WORK TASK
When you reach the line in the data below that contains "which is subharmonic", please start repeating lines exactly, and stop after the line that contains "for $z=r\in(0, 1)$", repeating nothing else.

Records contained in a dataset

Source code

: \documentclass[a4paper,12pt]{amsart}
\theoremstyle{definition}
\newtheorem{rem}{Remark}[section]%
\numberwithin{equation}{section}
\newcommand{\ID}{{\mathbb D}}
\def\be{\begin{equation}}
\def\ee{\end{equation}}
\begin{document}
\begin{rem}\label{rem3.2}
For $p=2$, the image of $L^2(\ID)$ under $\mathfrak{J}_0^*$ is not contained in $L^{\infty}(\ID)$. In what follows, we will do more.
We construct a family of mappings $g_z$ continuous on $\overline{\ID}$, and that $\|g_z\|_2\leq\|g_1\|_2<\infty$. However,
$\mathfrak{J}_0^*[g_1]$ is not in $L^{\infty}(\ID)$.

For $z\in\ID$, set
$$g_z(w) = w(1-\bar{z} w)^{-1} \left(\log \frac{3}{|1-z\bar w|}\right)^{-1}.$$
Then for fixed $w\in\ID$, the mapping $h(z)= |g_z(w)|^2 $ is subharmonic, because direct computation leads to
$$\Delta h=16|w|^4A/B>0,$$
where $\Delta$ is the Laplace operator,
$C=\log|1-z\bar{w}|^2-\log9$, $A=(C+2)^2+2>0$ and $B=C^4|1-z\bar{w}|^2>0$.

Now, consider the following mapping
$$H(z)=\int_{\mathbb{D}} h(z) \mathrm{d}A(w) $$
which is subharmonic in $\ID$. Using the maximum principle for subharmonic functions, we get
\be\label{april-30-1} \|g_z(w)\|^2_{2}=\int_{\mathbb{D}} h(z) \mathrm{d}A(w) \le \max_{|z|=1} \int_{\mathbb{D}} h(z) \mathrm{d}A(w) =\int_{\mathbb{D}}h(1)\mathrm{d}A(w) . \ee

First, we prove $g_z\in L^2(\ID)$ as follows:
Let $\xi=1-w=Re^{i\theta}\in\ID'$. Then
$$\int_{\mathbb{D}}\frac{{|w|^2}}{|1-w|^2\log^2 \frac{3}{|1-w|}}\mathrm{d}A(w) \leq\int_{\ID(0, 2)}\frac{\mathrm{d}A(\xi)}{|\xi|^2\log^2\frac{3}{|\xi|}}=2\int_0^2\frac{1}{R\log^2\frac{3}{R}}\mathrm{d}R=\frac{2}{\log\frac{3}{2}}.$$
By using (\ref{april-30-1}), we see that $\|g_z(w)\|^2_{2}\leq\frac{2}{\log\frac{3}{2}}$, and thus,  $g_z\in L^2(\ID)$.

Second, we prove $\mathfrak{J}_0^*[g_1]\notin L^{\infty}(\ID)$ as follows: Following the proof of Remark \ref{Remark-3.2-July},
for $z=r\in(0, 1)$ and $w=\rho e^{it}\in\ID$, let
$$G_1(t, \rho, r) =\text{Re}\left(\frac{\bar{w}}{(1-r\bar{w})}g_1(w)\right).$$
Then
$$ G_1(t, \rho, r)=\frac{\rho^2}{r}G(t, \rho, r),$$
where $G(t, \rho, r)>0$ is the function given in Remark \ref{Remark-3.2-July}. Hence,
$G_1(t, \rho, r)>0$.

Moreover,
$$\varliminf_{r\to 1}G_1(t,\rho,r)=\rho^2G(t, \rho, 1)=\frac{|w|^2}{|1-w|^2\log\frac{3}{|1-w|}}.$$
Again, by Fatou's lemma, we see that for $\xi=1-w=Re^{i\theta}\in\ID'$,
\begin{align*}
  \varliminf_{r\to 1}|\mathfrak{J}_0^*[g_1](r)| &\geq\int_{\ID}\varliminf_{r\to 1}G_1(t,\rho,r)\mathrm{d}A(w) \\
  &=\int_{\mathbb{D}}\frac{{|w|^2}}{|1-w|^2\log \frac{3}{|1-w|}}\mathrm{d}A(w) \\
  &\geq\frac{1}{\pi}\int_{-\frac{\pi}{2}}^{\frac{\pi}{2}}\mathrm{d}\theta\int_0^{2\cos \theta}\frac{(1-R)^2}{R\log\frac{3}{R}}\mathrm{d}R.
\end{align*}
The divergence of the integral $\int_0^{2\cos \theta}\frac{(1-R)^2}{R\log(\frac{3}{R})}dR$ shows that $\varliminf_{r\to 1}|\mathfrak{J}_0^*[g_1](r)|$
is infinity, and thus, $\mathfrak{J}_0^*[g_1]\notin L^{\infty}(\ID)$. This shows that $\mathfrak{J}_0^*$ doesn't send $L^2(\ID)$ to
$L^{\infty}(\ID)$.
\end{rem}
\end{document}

* * *

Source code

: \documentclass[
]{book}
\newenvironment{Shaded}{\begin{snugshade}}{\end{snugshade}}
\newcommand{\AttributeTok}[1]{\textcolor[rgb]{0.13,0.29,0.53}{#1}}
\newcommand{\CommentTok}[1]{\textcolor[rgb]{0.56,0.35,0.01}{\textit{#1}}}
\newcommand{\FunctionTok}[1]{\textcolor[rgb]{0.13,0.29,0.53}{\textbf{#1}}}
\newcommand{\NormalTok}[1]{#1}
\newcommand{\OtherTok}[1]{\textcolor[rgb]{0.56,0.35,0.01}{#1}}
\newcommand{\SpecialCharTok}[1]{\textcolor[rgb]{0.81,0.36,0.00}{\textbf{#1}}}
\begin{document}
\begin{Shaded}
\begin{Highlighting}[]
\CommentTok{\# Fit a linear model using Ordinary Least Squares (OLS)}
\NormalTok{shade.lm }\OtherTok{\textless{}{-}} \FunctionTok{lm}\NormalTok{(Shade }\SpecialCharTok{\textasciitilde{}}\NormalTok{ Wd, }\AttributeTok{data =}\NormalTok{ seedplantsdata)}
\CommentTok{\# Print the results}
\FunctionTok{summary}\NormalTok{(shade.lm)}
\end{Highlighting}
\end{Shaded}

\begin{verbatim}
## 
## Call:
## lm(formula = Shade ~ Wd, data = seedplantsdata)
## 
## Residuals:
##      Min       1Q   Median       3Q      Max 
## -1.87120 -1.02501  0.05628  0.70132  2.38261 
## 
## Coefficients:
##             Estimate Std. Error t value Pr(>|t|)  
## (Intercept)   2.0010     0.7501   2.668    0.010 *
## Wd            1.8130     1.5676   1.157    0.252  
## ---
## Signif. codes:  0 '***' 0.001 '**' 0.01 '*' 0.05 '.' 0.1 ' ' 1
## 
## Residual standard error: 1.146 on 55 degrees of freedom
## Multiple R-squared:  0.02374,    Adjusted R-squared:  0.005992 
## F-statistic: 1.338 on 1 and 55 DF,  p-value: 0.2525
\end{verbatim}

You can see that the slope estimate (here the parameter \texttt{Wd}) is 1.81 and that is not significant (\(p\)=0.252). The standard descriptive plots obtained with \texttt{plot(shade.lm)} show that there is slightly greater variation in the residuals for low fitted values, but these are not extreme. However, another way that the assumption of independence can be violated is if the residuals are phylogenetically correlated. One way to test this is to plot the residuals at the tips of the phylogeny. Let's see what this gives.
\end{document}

...

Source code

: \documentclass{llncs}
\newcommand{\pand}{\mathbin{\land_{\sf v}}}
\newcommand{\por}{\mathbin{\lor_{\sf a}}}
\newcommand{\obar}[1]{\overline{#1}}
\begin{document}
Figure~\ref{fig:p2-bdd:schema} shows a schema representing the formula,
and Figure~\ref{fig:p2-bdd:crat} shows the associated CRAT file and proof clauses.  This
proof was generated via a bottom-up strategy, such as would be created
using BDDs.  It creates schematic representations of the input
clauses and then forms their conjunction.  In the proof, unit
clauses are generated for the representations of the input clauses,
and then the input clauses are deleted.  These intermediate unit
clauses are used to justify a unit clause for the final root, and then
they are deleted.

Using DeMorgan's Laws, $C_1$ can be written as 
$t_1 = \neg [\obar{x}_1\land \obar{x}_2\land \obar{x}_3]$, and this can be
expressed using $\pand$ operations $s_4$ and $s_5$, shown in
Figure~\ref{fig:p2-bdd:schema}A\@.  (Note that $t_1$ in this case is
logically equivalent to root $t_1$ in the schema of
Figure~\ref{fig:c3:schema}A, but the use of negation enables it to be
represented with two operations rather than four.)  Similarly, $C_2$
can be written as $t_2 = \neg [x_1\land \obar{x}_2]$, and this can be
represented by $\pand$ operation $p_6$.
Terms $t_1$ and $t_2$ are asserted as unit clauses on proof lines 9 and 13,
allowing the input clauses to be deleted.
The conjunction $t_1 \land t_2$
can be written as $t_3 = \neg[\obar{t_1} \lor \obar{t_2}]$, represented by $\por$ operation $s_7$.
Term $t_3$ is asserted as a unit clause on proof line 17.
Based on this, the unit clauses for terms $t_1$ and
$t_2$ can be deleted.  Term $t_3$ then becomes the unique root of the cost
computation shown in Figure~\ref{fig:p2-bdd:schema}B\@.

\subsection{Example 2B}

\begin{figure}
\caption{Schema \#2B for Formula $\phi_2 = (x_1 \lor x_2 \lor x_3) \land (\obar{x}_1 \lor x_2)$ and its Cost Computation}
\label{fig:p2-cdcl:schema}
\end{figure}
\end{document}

RESULT OF THE TASK
which is subharmonic in $\ID$. Using the maximum principle for subharmonic functions, we get
\be\label{april-30-1} \|g_z(w)\|^2_{2}=\int_{\mathbb{D}} h(z) \mathrm{d}A(w) \le \max_{|z|=1} \int_{\mathbb{D}} h(z) \mathrm{d}A(w) =\int_{\mathbb{D}}h(1)\mathrm{d}A(w) . \ee

First, we prove $g_z\in L^2(\ID)$ as follows:
Let $\xi=1-w=Re^{i\theta}\in\ID'$. Then
$$\int_{\mathbb{D}}\frac{{|w|^2}}{|1-w|^2\log^2 \frac{3}{|1-w|}}\mathrm{d}A(w) \leq\int_{\ID(0, 2)}\frac{\mathrm{d}A(\xi)}{|\xi|^2\log^2\frac{3}{|\xi|}}=2\int_0^2\frac{1}{R\log^2\frac{3}{R}}\mathrm{d}R=\frac{2}{\log\frac{3}{2}}.$$
By using (\ref{april-30-1}), we see that $\|g_z(w)\|^2_{2}\leq\frac{2}{\log\frac{3}{2}}$, and thus,  $g_z\in L^2(\ID)$.

Second, we prove $\mathfrak{J}_0^*[g_1]\notin L^{\infty}(\ID)$ as follows: Following the proof of Remark \ref{Remark-3.2-July},
for $z=r\in(0, 1)$ and $w=\rho e^{it}\in\ID$, let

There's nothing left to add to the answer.